In addtion, new order is always less than old order in that context. 
so big order page reclaim makes much safe for low order pages.

> 
> new patch is here.
> 
> 
> 
> From 8f436224219a1da01985fd9644e1307e7c4cb8c3 Mon Sep 17 00:00:00 2001
> From: KOSAKI Motohiro <kosaki.motohiro@xxxxxxxxxxxxxx>
> Date: Sun, 26 Dec 2010 21:10:55 +0900
> Subject: [PATCH] vmscan: make kswapd use a correct order
> 
> If sleeping_prematurely() return false, It's a sign of retrying reclaim.
> So, we don't have to drop old order value.

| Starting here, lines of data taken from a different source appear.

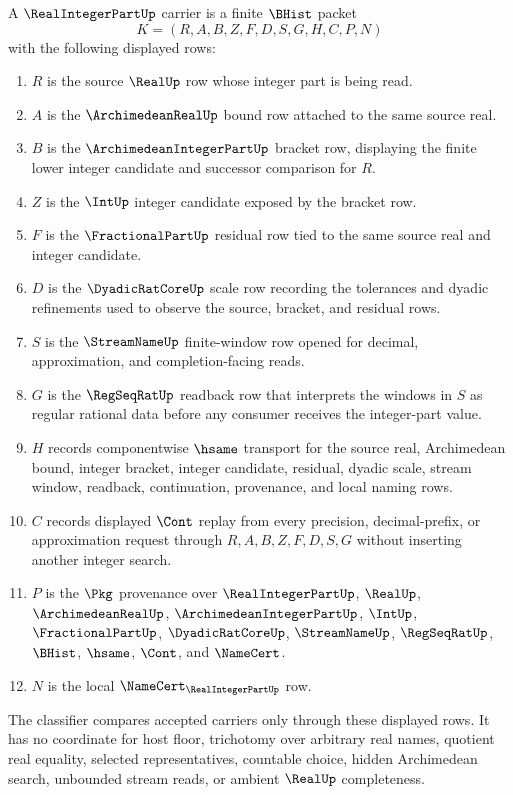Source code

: \begin{definition}
\label{def:real-integer-part-carrier}
A $\RealIntegerPartUp$ carrier is a finite $\BHist$ packet
$$
K=(R,A,B,Z,F,D,S,G,H,C,P,N)
$$
with the following displayed rows:
\begin{enumerate}
\item $R$ is the source $\RealUp$ row whose integer part is being read.
\item $A$ is the $\ArchimedeanRealUp$ bound row attached to the same source real.
\item $B$ is the $\ArchimedeanIntegerPartUp$ bracket row, displaying the finite lower integer candidate and successor comparison for $R$.
\item $Z$ is the $\IntUp$ integer candidate exposed by the bracket row.
\item $F$ is the $\FractionalPartUp$ residual row tied to the same source real and integer candidate.
\item $D$ is the $\DyadicRatCoreUp$ scale row recording the tolerances and dyadic refinements used to observe the source, bracket, and residual rows.
\item $S$ is the $\StreamNameUp$ finite-window row opened for decimal, approximation, and completion-facing reads.
\item $G$ is the $\RegSeqRatUp$ readback row that interprets the windows in $S$ as regular rational data before any consumer receives the integer-part value.
\item $H$ records componentwise $\hsame$ transport for the source real, Archimedean bound, integer bracket, integer candidate, residual, dyadic scale, stream window, readback, continuation, provenance, and local naming rows.
\item $C$ records displayed $\Cont$ replay from every precision, decimal-prefix, or approximation request through $R,A,B,Z,F,D,S,G$ without inserting another integer search.
\item $P$ is the $\Pkg$ provenance over $\RealIntegerPartUp$, $\RealUp$, $\ArchimedeanRealUp$, $\ArchimedeanIntegerPartUp$, $\IntUp$, $\FractionalPartUp$, $\DyadicRatCoreUp$, $\StreamNameUp$, $\RegSeqRatUp$, $\BHist$, $\hsame$, $\Cont$, and $\NameCert$.
\item $N$ is the local $\NameCert_{\RealIntegerPartUp}$ row.
\end{enumerate}
The classifier compares accepted carriers only through these displayed rows. It has no coordinate for host floor, trichotomy over arbitrary real names, quotient real equality, selected representatives, countable choice, hidden Archimedean search, unbounded stream reads, or ambient $\RealUp$ completeness.
\end{definition}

I think this description isn't enough.

> 
> Reported-by: Shaohua Li <shaohua.li@xxxxxxxxx>
> Cc: Minchan Kim <minchan.kim@xxxxxxxxx>
> Cc: Mel Gorman <mel@xxxxxxxxx>
> Signed-off-by: KOSAKI Motohiro <kosaki.motohiro@xxxxxxxxxxxxxx>

Reviewed-by: Minchan Kim <minchan.kim@xxxxxxxxx>
But could you see my below suggestion?

> ---
>  mm/vmscan.c |   11 +++++++----
>  1 files changed, 7 insertions(+), 4 deletions(-)
> 
> diff --git a/mm/vmscan.c b/mm/vmscan.c
> index 1fcadaf..f052a1a 100644
> --- a/mm/vmscan.c
> +++ b/mm/vmscan.c
> @@ -2364,13 +2364,13 @@ out:
>  	return sc.nr_reclaimed;
>  }
>  
> -static void kswapd_try_to_sleep(pg_data_t *pgdat, int order)
> +static int kswapd_try_to_sleep(pg_data_t *pgdat, int order)
>  {
>  	long remaining = 0;
>  	DEFINE_WAIT(wait);
>  
>  	if (freezing(current) || kthread_should_stop())
> -		return;
> +		return 0;
>  
>  	prepare_to_wait(&pgdat->kswapd_wait, &wait, TASK_INTERRUPTIBLE);
>  
> @@ -2399,13 +2399,17 @@ static void kswapd_try_to_sleep(pg_data_t *pgdat, int order)
>  		set_pgdat_percpu_threshold(pgdat, calculate_normal_threshold);
>  		schedule();
>  		set_pgdat_percpu_threshold(pgdat, calculate_pressure_threshold);
> +		order = pgdat->kswapd_max_order;
>  	} else {
>  		if (remaining)
>  			count_vm_event(KSWAPD_LOW_WMARK_HIT_QUICKLY);
>  		else
>  			count_vm_event(KSWAPD_HIGH_WMARK_HIT_QUICKLY);
> +		order = max(order, pgdat->kswapd_max_order);
>  	}
>  	finish_wait(&pgdat->kswapd_wait, &wait);
> +
> +	return order;
>  }
>  
>  /*
> @@ -2467,8 +2471,7 @@ static int kswapd(void *p)
>  			 */
>  			order = new_order;
>  		} else {
> -			kswapd_try_to_sleep(pgdat, order);
> -			order = pgdat->kswapd_max_order;
> +			order = kswapd_try_to_sleep(pgdat, order);
>  		}
>  
>  		ret = try_to_freeze();
> -- 
> 1.6.5.2
> 
> 

It might work well. but I don't like such a coding that kswapd_try_to_sleep's
eturn value is order. It doesn't look good to me and even no comment. Hmm..

How about this?
If you want it, feel free to use it.
If you insist on your coding style, I don't have any objection.
Then add My Reviewed-by.

Signed-off-by: Minchan Kim <minchan.kim@xxxxxxxxx>
---
 mm/vmscan.c |   21 +++++++++++++++++----
 1 files changed, 17 insertions(+), 4 deletions(-)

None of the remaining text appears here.